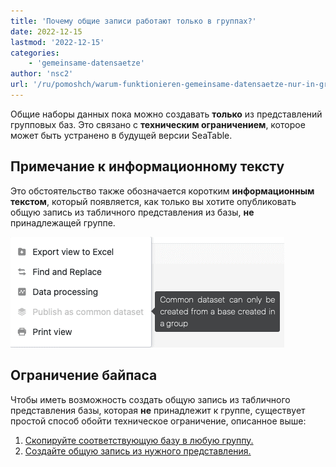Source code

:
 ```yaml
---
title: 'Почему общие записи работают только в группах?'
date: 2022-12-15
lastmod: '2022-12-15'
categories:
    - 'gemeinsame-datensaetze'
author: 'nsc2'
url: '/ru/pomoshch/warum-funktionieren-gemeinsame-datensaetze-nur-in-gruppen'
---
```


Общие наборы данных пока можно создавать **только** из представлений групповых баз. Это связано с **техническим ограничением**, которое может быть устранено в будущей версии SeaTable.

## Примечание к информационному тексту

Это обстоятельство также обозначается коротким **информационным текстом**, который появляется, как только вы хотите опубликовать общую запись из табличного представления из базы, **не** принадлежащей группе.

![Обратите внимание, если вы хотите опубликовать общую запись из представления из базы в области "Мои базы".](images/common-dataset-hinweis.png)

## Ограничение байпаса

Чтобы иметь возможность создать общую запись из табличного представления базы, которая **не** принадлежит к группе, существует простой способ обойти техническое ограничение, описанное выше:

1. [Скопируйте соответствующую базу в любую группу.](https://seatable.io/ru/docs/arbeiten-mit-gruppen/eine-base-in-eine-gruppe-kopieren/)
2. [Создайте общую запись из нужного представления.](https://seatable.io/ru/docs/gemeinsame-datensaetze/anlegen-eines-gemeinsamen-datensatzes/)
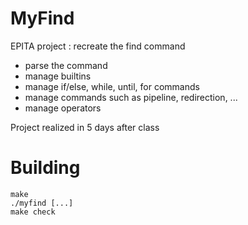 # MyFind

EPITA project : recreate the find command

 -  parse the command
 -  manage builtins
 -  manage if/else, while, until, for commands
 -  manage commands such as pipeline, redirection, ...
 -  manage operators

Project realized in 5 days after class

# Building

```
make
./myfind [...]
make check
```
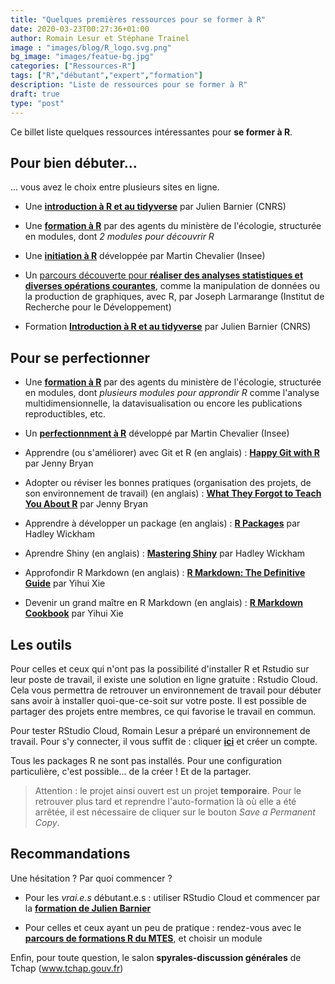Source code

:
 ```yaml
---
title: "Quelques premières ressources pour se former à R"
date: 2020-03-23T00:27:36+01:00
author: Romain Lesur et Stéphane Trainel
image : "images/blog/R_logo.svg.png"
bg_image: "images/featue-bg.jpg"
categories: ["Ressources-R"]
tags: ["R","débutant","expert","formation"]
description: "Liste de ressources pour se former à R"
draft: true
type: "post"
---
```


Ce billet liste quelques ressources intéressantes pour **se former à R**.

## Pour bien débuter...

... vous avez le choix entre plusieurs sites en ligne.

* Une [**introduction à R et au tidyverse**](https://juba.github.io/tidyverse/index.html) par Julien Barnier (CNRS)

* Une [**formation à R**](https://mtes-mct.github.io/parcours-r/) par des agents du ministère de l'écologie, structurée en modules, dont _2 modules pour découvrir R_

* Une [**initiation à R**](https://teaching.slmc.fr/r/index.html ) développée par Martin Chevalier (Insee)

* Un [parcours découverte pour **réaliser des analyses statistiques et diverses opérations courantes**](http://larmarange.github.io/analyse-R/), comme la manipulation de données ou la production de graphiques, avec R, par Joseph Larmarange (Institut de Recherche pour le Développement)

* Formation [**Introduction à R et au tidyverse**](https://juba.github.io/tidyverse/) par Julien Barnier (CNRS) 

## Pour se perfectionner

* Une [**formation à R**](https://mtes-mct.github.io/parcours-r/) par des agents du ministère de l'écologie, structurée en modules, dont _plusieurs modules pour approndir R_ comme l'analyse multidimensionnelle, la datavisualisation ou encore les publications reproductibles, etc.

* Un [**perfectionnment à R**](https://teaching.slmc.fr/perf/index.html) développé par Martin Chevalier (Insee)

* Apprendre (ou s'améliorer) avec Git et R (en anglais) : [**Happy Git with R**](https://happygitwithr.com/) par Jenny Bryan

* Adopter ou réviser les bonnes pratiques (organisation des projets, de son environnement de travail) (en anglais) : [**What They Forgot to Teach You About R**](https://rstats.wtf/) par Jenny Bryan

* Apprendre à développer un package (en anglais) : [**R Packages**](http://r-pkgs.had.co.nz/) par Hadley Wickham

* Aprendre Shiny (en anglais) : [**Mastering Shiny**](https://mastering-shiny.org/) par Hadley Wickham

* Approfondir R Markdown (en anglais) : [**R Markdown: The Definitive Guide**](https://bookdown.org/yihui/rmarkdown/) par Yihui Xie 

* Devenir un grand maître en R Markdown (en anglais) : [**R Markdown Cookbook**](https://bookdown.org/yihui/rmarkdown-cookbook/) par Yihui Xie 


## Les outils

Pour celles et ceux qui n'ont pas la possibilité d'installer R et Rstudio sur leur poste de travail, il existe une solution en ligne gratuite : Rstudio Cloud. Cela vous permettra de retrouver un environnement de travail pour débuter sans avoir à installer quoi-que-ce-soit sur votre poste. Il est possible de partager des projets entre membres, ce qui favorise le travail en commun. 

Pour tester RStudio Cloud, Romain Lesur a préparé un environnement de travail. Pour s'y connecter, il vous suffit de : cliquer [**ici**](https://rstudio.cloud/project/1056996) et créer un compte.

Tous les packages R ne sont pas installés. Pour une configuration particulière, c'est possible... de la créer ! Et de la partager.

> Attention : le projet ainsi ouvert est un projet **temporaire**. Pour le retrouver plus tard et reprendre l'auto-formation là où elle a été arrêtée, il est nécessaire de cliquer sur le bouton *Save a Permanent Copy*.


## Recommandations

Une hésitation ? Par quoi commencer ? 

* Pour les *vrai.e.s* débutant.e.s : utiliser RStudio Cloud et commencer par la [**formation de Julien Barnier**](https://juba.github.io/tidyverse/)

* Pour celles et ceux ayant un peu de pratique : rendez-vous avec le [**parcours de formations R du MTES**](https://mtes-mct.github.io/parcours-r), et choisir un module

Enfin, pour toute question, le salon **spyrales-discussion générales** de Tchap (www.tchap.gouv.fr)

-=-=-=-=-

* Task to carry out
Retype the material in full, exactly as written, and exclude the pictures.

* Problem solution
Source code

:
 ```yaml
---
title: 'Почему общие записи работают только в группах?'
date: 2022-12-15
lastmod: '2022-12-15'
categories:
    - 'gemeinsame-datensaetze'
author: 'nsc2'
url: '/ru/pomoshch/warum-funktionieren-gemeinsame-datensaetze-nur-in-gruppen'
---
```


Общие наборы данных пока можно создавать **только** из представлений групповых баз. Это связано с **техническим ограничением**, которое может быть устранено в будущей версии SeaTable.

## Примечание к информационному тексту

Это обстоятельство также обозначается коротким **информационным текстом**, который появляется, как только вы хотите опубликовать общую запись из табличного представления из базы, **не** принадлежащей группе.

![Обратите внимание, если вы хотите опубликовать общую запись из представления из базы в области "Мои базы".](images/common-dataset-hinweis.png)

## Ограничение байпаса

Чтобы иметь возможность создать общую запись из табличного представления базы, которая **не** принадлежит к группе, существует простой способ обойти техническое ограничение, описанное выше:

1. [Скопируйте соответствующую базу в любую группу.](https://seatable.io/ru/docs/arbeiten-mit-gruppen/eine-base-in-eine-gruppe-kopieren/)
2. [Создайте общую запись из нужного представления.](https://seatable.io/ru/docs/gemeinsame-datensaetze/anlegen-eines-gemeinsamen-datensatzes/)
 # MyFind

EPITA project : recreate the find command

 -  parse the command
 -  manage builtins
 -  manage if/else, while, until, for commands
 -  manage commands such as pipeline, redirection, ...
 -  manage operators

Project realized in 5 days after class

# Building

```
make
./myfind [...]
make check
```
Source code

:
 ```yaml
---
title: "Quelques premières ressources pour se former à R"
date: 2020-03-23T00:27:36+01:00
author: Romain Lesur et Stéphane Trainel
image : "images/blog/R_logo.svg.png"
bg_image: "images/featue-bg.jpg"
categories: ["Ressources-R"]
tags: ["R","débutant","expert","formation"]
description: "Liste de ressources pour se former à R"
draft: true
type: "post"
---
```


Ce billet liste quelques ressources intéressantes pour **se former à R**.

## Pour bien débuter...

... vous avez le choix entre plusieurs sites en ligne.

* Une [**introduction à R et au tidyverse**](https://juba.github.io/tidyverse/index.html) par Julien Barnier (CNRS)

* Une [**formation à R**](https://mtes-mct.github.io/parcours-r/) par des agents du ministère de l'écologie, structurée en modules, dont _2 modules pour découvrir R_

* Une [**initiation à R**](https://teaching.slmc.fr/r/index.html ) développée par Martin Chevalier (Insee)

* Un [parcours découverte pour **réaliser des analyses statistiques et diverses opérations courantes**](http://larmarange.github.io/analyse-R/), comme la manipulation de données ou la production de graphiques, avec R, par Joseph Larmarange (Institut de Recherche pour le Développement)

* Formation [**Introduction à R et au tidyverse**](https://juba.github.io/tidyverse/) par Julien Barnier (CNRS) 

## Pour se perfectionner

* Une [**formation à R**](https://mtes-mct.github.io/parcours-r/) par des agents du ministère de l'écologie, structurée en modules, dont _plusieurs modules pour approndir R_ comme l'analyse multidimensionnelle, la datavisualisation ou encore les publications reproductibles, etc.

* Un [**perfectionnment à R**](https://teaching.slmc.fr/perf/index.html) développé par Martin Chevalier (Insee)

* Apprendre (ou s'améliorer) avec Git et R (en anglais) : [**Happy Git with R**](https://happygitwithr.com/) par Jenny Bryan

* Adopter ou réviser les bonnes pratiques (organisation des projets, de son environnement de travail) (en anglais) : [**What They Forgot to Teach You About R**](https://rstats.wtf/) par Jenny Bryan

* Apprendre à développer un package (en anglais) : [**R Packages**](http://r-pkgs.had.co.nz/) par Hadley Wickham

* Aprendre Shiny (en anglais) : [**Mastering Shiny**](https://mastering-shiny.org/) par Hadley Wickham

* Approfondir R Markdown (en anglais) : [**R Markdown: The Definitive Guide**](https://bookdown.org/yihui/rmarkdown/) par Yihui Xie 

* Devenir un grand maître en R Markdown (en anglais) : [**R Markdown Cookbook**](https://bookdown.org/yihui/rmarkdown-cookbook/) par Yihui Xie 


## Les outils

Pour celles et ceux qui n'ont pas la possibilité d'installer R et Rstudio sur leur poste de travail, il existe une solution en ligne gratuite : Rstudio Cloud. Cela vous permettra de retrouver un environnement de travail pour débuter sans avoir à installer quoi-que-ce-soit sur votre poste. Il est possible de partager des projets entre membres, ce qui favorise le travail en commun. 

Pour tester RStudio Cloud, Romain Lesur a préparé un environnement de travail. Pour s'y connecter, il vous suffit de : cliquer [**ici**](https://rstudio.cloud/project/1056996) et créer un compte.

Tous les packages R ne sont pas installés. Pour une configuration particulière, c'est possible... de la créer ! Et de la partager.

> Attention : le projet ainsi ouvert est un projet **temporaire**. Pour le retrouver plus tard et reprendre l'auto-formation là où elle a été arrêtée, il est nécessaire de cliquer sur le bouton *Save a Permanent Copy*.


## Recommandations

Une hésitation ? Par quoi commencer ? 

* Pour les *vrai.e.s* débutant.e.s : utiliser RStudio Cloud et commencer par la [**formation de Julien Barnier**](https://juba.github.io/tidyverse/)

* Pour celles et ceux ayant un peu de pratique : rendez-vous avec le [**parcours de formations R du MTES**](https://mtes-mct.github.io/parcours-r), et choisir un module

Enfin, pour toute question, le salon **spyrales-discussion générales** de Tchap (www.tchap.gouv.fr)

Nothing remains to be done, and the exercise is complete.